Richmond, June 13th.

This morning we visited the Castle, which is now completing according to the old plan, and is already the vastest and most magnificent residence possessed by any sovereign in Europe. The time was too short to see the interior, which I therefore deferred to another opportunity. I only paid a visit to the Duchess of C——, who lives in the great tower and enjoys a delicious view from her lofty balcony. Among her attendants was a beautiful Greek boy in his national costume, scarlet, blue, and gold, with naked legs and feet. He was saved from the massacre of Scio by being hidden in an oven. He is now become a perfect Englishman, but has retained something inexpressibly noble and foreign in his air. At one o’clock we returned to the race-ground; and this time I received my breakfast (luncheon) from the hands of another beauty. At the close of the races we drove to Richmond, where R——’s regiment is quartered, and passed a very joyous evening with the officers. The universal competence of England permits a far more luxurious life than military men enjoy with us. These gentlemen deny themselves nothing, and their mess is better served throughout than many a princely table in Germany.

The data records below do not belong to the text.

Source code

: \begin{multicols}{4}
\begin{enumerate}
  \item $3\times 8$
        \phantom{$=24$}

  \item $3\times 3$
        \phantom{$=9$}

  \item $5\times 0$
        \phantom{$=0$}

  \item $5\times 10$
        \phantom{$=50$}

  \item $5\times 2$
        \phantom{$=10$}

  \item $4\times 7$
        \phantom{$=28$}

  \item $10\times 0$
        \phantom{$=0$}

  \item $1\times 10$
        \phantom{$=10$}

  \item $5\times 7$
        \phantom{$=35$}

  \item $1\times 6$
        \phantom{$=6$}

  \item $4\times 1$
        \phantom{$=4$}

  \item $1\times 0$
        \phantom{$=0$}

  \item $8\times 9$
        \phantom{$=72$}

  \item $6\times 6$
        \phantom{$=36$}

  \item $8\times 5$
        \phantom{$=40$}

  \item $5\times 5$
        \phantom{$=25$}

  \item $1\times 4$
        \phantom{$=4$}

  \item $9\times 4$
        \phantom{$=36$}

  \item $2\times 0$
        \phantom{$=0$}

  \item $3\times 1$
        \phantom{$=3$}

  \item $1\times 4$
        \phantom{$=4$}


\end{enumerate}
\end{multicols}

In the morning this regiment of Hussars and a regiment of Lancers are to be reviewed by an Inspecting General, which I shall stay to see.

June 16th.

The regiment went through its business very well; with less affectation,—perhaps with less precision,—than our marvellously trained three-year horse-soldiers; but with more true military coolness, and with the steadiness and ease resulting from long habit: all their evolutions too were more rapid, from the excellence of their horses, with which those of the Continent are not to be compared. The English cavalry has gained immensely in command of the rein, and in military seat, since the last war, which is mainly to be ascribed to the care and attention of the Duke of Wellington: the men had their horses as well in hand as the best of ours. The extraordinary thing, according to our notions, was to see the perfect ease with which fifty or sixty officers in plain clothes,—several General officers among them, some in undress jackets and top-boots, some in frock-coats and coloured cravats,—took part in the review, and thronged around the Inspecting General, who with his two aids-de-camp were the only men in uniform, except the regiment. Nay, even some supernumerary officers of the regiment itself, not on actual service, rode about with him in civil dress and shoes,—a sight which would have given such shock to the nerves of a —— general, as would have endangered his intellects for ever. In a word, one sees here more of the reality; with us, more of the form. Here, ’tis true, the clothes do not make the man; and this simplicity is sometimes very imposing.

R—— told me that this regiment was originally formed by the Tailors’ Company, at the time of the threatened French invasion, and at first consisted entirely of tailors. They are now transformed into very sturdy martial hussars, and fought with great distinction at La Belle Alliance.

June 18th.

Since the day before yesterday I have returned to the old track. I ‘débutai’ with four balls, and a dinner at Lord Caernarvon’s, where I met Monsieur Eynard, the celebrated Philhellenist, whose pretty wife manifests an equal enthusiasm for the Greek cause. Yesterday I dined at Esterhazy’s, and met a young Spaniard whom I could not help wishing an actor, that he might play Don Juan, for he seemed to me the perfect Ideal of that character. With the tones of the dramatic Pasta, whom one hears every evening, ringing in my ears, I went to bed.

This evening there was a concert at the tall Duke’s, where every body was in raptures at old Velluti, because he sang well once upon a time. He lives here upon his ancient fame. From thence I went to one of the prettiest balls I have seen in London, at the house of a Scotch woman of rank. The largest room was entirely decorated with paper lamps made in the forms of various flowers, very tastefully grouped.

As we got into our carriages at six o’clock, by sunshine, the ladies had a most strange appearance. No ‘fraicheur’ could stand this test: they changed colour like chameleons. Some looked perfectly blue, some mottled, most of them death-like, their locks hanging about, their eyes glassy. It was frightful to see how the blooming rosebuds of lamplight were suddenly changed by the sunbeams into faded withered roses.